Furthermore, multiple server instances in a Sysplex Distributor environment may need to establish connections to exactly the same secondary server. A TCP connection is generally identified by source and destination IP address, and source and destination port numbers (the combination of which is known as the “connection 4-tuple”). In this case, the destination IP address and port are the same for all such connections. Programs initiating outbound connections seldom specify source IP address, and almost never specify the port. Instead, they rely on the TCP/IP stack to select a port which is at present not in use by another TCP application. Such a port assignment is known as an “ephemeral port.” When a source IP address could reside on only one TCP/IP stack, it did not matter that two different stacks might assign the same ephemeral port number, because the source IP addresses for connections to the same secondary server would be different. Now that Sysplex Distributor allows the same IP address to reside on multiple TCP/IP stacks, and for that same IP address to be used for connections to the rest of the network, it is possibile that two stacks could generate the same connection 4-tuple for connections from different Sysplex Distributor server instances to the same secondary server.

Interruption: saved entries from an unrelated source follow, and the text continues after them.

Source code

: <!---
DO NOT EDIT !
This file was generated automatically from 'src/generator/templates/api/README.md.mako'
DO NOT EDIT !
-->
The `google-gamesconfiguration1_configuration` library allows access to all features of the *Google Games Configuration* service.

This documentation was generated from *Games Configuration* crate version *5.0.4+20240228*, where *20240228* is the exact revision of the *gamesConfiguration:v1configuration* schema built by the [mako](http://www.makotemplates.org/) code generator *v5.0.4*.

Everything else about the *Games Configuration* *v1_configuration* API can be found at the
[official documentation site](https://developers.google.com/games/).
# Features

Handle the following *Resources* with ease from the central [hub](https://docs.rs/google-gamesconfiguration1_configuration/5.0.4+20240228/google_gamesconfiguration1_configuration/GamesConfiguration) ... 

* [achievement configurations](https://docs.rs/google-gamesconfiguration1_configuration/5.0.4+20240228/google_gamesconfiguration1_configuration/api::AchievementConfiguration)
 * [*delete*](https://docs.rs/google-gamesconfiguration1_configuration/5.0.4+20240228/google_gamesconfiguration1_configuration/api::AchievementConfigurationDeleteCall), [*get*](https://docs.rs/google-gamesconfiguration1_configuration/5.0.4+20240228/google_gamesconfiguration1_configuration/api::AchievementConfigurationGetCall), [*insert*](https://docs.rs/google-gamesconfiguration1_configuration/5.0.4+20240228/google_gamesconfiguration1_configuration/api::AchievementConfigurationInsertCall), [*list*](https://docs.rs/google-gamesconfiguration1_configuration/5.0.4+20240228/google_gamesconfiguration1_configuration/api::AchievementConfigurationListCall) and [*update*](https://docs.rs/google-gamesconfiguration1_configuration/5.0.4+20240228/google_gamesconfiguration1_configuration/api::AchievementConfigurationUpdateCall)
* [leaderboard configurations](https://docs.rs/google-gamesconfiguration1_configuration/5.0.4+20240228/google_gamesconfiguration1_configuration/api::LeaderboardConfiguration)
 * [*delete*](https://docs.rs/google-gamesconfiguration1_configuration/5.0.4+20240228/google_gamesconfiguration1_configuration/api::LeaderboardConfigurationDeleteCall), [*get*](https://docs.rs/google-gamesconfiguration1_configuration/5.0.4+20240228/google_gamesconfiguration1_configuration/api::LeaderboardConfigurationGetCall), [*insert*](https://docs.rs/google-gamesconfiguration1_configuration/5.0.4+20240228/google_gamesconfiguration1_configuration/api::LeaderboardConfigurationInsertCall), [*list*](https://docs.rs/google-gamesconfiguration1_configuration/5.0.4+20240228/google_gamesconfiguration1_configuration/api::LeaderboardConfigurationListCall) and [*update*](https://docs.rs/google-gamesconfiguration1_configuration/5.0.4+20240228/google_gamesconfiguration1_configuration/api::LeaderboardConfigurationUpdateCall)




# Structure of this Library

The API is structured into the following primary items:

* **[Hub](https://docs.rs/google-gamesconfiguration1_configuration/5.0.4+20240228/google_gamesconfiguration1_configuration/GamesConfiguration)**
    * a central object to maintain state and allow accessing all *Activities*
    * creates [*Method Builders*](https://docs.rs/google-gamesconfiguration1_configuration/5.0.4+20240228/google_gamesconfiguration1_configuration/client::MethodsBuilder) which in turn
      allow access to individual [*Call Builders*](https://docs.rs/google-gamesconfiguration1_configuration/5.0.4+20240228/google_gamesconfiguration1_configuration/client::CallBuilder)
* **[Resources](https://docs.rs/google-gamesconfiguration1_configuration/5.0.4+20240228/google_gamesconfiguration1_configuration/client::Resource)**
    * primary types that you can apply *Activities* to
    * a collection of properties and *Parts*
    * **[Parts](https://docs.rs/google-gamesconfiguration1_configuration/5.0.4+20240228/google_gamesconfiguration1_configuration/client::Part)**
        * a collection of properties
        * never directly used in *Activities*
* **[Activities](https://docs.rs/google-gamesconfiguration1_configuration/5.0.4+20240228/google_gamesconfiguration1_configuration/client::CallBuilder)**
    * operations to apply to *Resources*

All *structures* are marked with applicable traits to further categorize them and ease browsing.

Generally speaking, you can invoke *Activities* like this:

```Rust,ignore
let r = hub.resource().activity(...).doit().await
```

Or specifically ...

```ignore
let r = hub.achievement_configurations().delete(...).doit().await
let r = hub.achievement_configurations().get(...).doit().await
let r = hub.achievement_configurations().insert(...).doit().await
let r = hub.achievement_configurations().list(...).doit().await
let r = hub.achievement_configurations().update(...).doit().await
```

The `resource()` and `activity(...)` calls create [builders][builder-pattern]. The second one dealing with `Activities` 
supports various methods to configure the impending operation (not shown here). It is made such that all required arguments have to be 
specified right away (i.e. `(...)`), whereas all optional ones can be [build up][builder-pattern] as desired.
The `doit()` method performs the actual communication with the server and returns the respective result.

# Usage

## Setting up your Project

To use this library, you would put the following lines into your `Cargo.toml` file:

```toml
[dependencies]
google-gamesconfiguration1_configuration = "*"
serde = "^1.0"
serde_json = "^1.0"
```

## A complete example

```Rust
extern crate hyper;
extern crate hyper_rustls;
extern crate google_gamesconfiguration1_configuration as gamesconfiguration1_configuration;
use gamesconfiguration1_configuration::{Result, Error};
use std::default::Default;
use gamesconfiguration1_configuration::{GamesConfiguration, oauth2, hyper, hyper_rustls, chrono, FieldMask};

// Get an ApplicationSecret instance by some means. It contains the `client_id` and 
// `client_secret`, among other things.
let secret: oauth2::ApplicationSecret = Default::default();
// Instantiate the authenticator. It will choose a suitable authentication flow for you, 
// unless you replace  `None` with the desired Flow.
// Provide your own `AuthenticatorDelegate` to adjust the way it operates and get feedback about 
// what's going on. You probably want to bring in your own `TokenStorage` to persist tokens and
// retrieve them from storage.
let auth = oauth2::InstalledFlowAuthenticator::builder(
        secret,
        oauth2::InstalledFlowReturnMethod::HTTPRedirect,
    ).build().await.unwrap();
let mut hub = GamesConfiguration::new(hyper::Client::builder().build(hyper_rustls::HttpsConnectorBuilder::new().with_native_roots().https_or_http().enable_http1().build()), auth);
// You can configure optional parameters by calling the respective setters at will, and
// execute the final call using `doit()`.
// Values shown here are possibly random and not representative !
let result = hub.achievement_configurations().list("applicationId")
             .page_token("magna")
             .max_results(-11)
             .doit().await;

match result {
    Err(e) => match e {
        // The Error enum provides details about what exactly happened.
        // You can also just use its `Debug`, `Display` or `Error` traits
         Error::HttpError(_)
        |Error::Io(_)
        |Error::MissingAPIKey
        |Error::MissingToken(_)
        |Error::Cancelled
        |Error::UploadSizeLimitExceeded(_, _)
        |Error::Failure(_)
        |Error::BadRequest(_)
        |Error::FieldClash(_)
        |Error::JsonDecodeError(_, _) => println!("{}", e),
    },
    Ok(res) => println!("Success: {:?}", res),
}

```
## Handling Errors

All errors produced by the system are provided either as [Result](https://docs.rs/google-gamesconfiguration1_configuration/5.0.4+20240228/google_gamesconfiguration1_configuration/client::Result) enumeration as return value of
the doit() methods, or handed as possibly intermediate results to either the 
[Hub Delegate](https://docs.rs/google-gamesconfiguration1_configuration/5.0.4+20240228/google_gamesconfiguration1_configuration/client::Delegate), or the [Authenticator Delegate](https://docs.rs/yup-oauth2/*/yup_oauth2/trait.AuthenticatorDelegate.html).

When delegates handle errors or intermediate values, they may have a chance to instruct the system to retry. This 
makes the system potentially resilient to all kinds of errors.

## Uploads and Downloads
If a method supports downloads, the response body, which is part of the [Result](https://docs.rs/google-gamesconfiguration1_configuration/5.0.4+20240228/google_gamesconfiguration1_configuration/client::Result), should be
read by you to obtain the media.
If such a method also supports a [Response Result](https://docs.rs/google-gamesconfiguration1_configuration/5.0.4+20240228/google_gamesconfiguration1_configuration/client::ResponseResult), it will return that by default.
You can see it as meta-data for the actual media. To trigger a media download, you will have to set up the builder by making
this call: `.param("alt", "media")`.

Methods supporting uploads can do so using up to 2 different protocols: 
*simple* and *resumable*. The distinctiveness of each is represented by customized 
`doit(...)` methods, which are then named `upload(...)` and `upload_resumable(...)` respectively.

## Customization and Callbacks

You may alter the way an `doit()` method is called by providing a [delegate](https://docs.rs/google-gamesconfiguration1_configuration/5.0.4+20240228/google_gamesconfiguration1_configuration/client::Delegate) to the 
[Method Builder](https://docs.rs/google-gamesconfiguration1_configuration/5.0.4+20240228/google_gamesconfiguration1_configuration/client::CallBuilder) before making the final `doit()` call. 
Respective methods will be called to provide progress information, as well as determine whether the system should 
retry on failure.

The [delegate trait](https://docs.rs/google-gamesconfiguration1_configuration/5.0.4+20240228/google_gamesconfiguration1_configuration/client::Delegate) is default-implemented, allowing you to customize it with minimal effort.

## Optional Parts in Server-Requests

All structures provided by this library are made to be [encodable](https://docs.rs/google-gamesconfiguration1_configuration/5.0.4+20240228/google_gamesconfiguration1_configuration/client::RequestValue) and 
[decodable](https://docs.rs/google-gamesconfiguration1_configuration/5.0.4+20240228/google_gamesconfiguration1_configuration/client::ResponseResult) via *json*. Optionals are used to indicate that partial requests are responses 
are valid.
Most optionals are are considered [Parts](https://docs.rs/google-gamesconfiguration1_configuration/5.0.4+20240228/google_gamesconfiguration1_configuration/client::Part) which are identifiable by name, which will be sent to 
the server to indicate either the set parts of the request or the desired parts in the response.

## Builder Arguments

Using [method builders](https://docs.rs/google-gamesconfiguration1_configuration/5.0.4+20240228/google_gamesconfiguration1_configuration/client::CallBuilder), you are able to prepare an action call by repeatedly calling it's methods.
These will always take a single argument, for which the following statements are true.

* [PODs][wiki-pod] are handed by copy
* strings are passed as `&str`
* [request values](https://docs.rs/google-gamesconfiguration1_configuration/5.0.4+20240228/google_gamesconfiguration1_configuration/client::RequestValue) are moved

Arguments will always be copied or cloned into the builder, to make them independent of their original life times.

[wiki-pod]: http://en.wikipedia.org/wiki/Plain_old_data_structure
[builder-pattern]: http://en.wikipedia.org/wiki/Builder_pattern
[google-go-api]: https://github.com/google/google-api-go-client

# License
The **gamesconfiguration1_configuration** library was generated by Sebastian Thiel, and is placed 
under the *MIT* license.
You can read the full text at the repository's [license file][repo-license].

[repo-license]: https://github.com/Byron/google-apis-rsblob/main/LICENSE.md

One advantage of OS/390 lies in serving multiple different workloads within the same operating system image and cluster (S/390 Parallel Sysplex). Sysplex Distributor allows a single IP address (the Distributed DVIPA) to be associated with all instances of a particular server application administratively with the Domain Name Server. However, the same TCP/IP stack may be a target stack for multiple Distributed DVIPAs, and many applications that use DVIPAs that are not distributed. In the absence of application programming, there is typically no way for the TCP/IP stack or the system administrator to designate which of many possible DVIPAs should be used for a particular application. Sysplex Distributor as well as dynamic VIPAs are described in U.S. patent application Ser. No. 09/640,412, entitled, “METHODS, SYSTEMS AND COMPUTER PROGRAM PRODUCTS FOR NON-DISRUPTIVELY TRANSFERRING A VIRTUAL INTERNET PROTOCOL ADDRESS BETWEEN COMMUNICATION PROTOCOL STACKS” , U.S. patent application Ser. No. 09/640,409, entitled “METHODS, SYSTEMS AND COMPUTER PROGRAM PRODUCTS FOR CLUSTER WORKLOAD DISTRIBUTION” , U.S. patent application Ser. No. 09/640,438, entitled “METHODS, SYSTEMS AND COMPUTER PROGRAM PRODUCTS FOR FAILURE RECOVERY FOR ROUTED VIRTUAL INTERNET PROTOCOL ADDRESSES” all filed Aug. 17, 2000, and U.S. patent application Ser. No. 09/401,419 entitled “METHODS, SYSTEMS AND COMPUTER PROGRAM PRODUCTS FOR AUTOMATED MOVEMENT OF IP ADDRESSES WITHIN A CLUSTER” filed Sep. 22, 1999, the disclosures of which are each incorporated herein by reference as if set forth fully herein. VIPAs were provided in OS/390 V2R5 which had a general availability date of March, 1998, Sysplex Distributor was provided in OS/390 V2R10 which had a general availability date of September, 2000 and dynamic VIPAs were provided in OS/390 V2R8 which had a general availability date of September, 1999, both from International Business Machines Corporation, Armonk, N.Y.